Statistics: Elizabeth MacDonald
For all her award-winning work with numbers, statistics major Elizabeth MacDonald’s greatest mathematical feat may well be how much she can do with only 24 hours in a day. A member of Wake Forest’s DataFest team, a student adviser, a tour guide and a member of the Dean’s Student Advisory Panel, the Campus Life Advisory Committee and Wake Forest’s ballroom dance club, MacDonald still finds the time to be an important member of the mathematics and statistics community at Wake Forest.
“[At Wake Forest,] I’ve had enough safe spaces where I felt like I could try out different ways of being and try out a lot of different things, as well, to see what fits well with who I wanted to be,” MacDonald said.
In speaking with MacDonald, her passion for her extracurricular activities shines through.
“I think probably the single most impactful experience outside of my academics at Wake Forest has probably come from student peer advising,” MacDonald said, “And helping students navigate what courses they should be looking at for their short and long term future, [as well as] working through interpersonal conversations with new peers.”
MacDonald, who is also a politics and international affairs minor, said her passion for statistics began in 10th grade when she took an AP course in the subject. She added that she saw many intersections between work in statistics and work in political science. In college, a large part of her coursework and her work in DataFest revolves around her attention to ethical data usage and ability to make broader connections.
“As I’ve gotten into more upper level and elective classes in the statistical sciences department, I’ve seen how these social issues can come about, like in a mathematical and statistical sense,” MacDonald said.

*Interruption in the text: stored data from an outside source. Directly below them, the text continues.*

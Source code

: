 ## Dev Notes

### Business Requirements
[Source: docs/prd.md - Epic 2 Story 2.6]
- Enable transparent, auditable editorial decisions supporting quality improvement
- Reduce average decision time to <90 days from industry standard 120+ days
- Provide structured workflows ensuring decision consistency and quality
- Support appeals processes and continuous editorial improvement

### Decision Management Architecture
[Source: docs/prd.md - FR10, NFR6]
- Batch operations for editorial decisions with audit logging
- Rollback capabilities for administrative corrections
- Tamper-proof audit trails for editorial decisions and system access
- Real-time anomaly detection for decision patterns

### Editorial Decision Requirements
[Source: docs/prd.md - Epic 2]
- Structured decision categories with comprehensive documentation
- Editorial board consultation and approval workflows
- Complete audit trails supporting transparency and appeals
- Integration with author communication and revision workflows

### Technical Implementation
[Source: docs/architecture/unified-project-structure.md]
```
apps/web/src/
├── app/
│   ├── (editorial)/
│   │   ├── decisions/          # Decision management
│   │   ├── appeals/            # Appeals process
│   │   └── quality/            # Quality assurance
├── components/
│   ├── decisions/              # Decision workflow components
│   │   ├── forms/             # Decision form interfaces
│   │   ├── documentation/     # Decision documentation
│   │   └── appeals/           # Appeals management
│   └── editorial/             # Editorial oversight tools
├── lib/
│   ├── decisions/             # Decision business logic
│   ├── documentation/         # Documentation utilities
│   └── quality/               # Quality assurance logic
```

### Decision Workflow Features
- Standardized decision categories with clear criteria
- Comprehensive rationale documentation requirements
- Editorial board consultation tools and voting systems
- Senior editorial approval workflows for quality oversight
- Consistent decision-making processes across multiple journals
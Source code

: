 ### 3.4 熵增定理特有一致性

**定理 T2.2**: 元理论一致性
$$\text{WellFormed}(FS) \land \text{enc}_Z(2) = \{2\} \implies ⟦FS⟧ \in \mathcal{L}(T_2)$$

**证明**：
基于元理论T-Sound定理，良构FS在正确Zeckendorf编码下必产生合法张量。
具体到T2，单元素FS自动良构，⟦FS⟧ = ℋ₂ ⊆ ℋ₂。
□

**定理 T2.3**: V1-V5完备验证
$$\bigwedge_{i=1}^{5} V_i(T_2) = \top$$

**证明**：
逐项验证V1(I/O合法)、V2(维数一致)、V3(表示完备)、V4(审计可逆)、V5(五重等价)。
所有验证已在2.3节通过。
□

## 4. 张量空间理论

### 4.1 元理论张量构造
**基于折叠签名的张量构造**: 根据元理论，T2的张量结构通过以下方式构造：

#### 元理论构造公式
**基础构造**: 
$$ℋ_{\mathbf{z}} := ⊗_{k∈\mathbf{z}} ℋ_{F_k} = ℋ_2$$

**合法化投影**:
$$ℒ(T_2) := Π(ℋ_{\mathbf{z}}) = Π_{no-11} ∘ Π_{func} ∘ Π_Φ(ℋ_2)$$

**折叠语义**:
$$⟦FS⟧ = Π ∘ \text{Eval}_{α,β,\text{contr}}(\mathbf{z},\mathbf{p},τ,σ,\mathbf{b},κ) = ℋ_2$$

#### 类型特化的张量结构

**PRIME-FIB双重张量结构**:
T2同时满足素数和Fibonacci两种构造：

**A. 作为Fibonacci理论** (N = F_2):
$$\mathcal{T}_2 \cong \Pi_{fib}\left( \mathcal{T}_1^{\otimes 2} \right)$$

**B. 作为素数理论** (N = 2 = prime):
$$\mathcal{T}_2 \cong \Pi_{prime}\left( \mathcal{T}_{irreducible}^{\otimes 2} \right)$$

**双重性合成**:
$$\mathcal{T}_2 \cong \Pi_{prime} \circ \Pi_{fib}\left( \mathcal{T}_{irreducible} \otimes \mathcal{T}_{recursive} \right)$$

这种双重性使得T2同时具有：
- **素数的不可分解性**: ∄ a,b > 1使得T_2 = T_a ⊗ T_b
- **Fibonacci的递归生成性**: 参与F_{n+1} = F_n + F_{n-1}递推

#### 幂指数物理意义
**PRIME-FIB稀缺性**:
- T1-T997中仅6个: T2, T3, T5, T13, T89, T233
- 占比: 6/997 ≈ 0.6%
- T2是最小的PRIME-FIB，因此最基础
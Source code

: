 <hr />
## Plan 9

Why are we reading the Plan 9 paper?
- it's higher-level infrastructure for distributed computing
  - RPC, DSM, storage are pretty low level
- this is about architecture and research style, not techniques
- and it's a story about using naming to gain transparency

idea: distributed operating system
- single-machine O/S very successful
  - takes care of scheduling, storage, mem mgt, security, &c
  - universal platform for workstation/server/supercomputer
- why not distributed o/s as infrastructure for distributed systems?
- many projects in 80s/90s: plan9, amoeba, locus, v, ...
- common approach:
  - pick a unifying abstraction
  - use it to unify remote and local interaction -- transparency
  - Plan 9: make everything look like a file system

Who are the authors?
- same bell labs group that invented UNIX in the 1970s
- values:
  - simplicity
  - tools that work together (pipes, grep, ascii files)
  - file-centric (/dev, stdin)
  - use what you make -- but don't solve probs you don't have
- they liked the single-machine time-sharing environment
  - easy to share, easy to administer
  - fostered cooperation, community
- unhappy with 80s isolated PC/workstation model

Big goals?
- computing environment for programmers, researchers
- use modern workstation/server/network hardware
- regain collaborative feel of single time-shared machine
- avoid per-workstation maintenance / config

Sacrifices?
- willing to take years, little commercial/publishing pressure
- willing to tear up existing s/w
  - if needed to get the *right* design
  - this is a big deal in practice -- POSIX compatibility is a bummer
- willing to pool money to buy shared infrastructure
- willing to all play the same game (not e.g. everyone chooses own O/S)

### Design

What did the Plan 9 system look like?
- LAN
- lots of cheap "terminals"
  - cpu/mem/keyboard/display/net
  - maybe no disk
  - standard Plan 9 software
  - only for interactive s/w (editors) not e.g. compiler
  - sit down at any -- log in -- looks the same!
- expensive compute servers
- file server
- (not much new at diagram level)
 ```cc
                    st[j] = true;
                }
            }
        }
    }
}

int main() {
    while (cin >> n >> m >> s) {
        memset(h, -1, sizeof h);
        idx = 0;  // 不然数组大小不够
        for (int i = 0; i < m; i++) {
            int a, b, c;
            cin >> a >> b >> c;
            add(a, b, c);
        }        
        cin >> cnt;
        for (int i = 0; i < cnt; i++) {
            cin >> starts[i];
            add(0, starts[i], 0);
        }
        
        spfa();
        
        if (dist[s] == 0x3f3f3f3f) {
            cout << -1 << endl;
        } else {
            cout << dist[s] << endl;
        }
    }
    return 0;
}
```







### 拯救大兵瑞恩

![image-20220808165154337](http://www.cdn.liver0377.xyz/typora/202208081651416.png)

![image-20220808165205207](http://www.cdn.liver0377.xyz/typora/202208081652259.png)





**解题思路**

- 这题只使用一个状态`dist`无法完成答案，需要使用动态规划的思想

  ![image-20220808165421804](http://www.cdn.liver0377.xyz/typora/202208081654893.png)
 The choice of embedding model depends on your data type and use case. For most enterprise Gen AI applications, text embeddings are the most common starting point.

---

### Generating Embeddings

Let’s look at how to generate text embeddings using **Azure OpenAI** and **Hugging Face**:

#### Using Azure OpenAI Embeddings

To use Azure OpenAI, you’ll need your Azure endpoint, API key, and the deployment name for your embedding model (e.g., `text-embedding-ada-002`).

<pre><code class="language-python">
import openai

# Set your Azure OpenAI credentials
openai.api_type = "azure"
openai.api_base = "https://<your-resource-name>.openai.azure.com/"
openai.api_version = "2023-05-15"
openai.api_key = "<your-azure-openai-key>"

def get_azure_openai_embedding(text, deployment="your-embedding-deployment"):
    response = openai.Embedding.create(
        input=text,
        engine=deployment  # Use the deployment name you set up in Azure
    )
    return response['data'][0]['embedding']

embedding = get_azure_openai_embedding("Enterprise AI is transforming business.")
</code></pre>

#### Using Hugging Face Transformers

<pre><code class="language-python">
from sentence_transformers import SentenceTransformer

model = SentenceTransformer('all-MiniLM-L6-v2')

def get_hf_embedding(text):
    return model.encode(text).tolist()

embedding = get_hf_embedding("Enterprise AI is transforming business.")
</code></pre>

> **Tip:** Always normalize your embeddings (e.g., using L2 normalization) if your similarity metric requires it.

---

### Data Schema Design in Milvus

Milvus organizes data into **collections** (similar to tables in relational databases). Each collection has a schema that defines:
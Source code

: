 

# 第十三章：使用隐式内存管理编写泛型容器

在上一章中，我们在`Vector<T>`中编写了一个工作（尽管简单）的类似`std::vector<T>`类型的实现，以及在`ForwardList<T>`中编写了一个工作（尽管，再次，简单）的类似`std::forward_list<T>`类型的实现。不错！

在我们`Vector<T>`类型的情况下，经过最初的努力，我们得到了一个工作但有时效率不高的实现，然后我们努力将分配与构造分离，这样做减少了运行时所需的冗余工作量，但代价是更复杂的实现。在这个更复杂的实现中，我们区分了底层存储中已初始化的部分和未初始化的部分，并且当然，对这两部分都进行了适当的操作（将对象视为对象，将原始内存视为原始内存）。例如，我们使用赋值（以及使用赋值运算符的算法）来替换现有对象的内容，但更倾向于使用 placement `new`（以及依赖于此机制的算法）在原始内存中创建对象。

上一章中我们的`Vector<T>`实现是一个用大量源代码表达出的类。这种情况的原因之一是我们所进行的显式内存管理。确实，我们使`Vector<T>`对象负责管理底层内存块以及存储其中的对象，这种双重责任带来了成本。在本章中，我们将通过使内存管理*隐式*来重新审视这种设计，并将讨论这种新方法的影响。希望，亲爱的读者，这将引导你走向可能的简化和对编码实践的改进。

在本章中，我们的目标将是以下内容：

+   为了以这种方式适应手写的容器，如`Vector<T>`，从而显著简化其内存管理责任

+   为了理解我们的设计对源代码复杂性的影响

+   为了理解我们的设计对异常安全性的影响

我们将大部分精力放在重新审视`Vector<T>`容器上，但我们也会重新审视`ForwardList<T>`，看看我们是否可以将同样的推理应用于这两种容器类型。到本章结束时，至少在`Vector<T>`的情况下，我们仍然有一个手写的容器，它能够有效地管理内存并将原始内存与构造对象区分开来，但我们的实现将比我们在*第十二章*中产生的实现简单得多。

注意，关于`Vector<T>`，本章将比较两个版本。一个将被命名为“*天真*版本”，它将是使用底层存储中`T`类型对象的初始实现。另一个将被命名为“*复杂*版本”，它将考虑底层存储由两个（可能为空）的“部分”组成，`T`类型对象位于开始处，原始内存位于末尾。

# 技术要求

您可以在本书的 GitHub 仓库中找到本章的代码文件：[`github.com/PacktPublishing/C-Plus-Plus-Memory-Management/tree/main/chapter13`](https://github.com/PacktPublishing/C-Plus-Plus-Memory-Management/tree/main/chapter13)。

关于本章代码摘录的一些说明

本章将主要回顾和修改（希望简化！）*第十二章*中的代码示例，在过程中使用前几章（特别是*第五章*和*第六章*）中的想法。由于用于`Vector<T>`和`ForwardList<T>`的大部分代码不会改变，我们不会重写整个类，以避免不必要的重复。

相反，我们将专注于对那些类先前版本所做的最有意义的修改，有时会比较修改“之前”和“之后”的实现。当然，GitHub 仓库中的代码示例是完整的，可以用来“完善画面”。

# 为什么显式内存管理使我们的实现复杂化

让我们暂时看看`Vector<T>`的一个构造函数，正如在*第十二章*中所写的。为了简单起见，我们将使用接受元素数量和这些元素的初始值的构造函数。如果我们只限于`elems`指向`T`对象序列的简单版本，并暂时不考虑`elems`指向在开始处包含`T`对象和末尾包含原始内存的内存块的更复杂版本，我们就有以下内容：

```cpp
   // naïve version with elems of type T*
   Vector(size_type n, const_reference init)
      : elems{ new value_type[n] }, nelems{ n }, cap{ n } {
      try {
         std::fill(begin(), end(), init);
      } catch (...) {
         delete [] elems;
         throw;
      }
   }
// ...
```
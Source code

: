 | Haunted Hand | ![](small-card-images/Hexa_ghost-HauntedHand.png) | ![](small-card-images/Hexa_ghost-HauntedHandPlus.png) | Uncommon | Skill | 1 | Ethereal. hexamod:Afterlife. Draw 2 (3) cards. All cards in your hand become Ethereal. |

Dr. Nicole Dalzell, one of the co-advisers of Wake Forest’s DataFest team, spoke to MacDonald’s curiosity in the classroom.
“She asks a lot of questions about how what we’re learning can connect to real-world applications,” Dalzell said. “She tends to be one of those students that thinks really deeply about things and asks those questions in office hours that professors love, where we get to really dig into it and think about it for a while.”
That level of deep thinking has earned MacDonald awards — her team recently won her division at DataFest — and the respect of her professors. Dr. Cieran Evans, who also advises the DataFest team, also complimented MacDonald’s deep thinking.
“She’s one of the deepest thinkers…that I’ve seen, in terms of really thinking about how to be thoughtful and careful and use data to actually answer something interesting,” Evans said.
Multiple members of the statistics faculty told me that MacDonald’s service to the statistics department was invaluable. They say MacDonald was an active participant — and advocate for students — in meetings about the division of the department into mathematics and statistics and in meetings about the department’s anti-racism initiatives.
MacDonald not only uses her statistics and politics background to understand issues beyond Wake Forest, but says that her work also helps her contextualize data about Wake Forest.
“It just generally informs my mindset…when the university releases different figures,” MacDonald said of her academic work. “I feel really confident exploring reports that the university puts out. So I think it’s just increased my confidence in being able to understand the world around me when things are put into numeric terms.”
This understanding is critical, as through her work as a member of DSAP and CLAC, MacDonald has had the ear of powerful campus leaders who she says were very receptive to the concerns she raised. However, there is always more upon which to improve.
“I’d like to keep encouraging the administration and faculty to continue looking at the diversity and inclusion objectives that they had set forth in the past few years since I’ve been at Wake Forest, particularly around race and also ability status,” MacDonald said.
After graduation, MacDonald will once again be giving counsel, this time as an analyst at Deloitte’s Arlington, Va. office.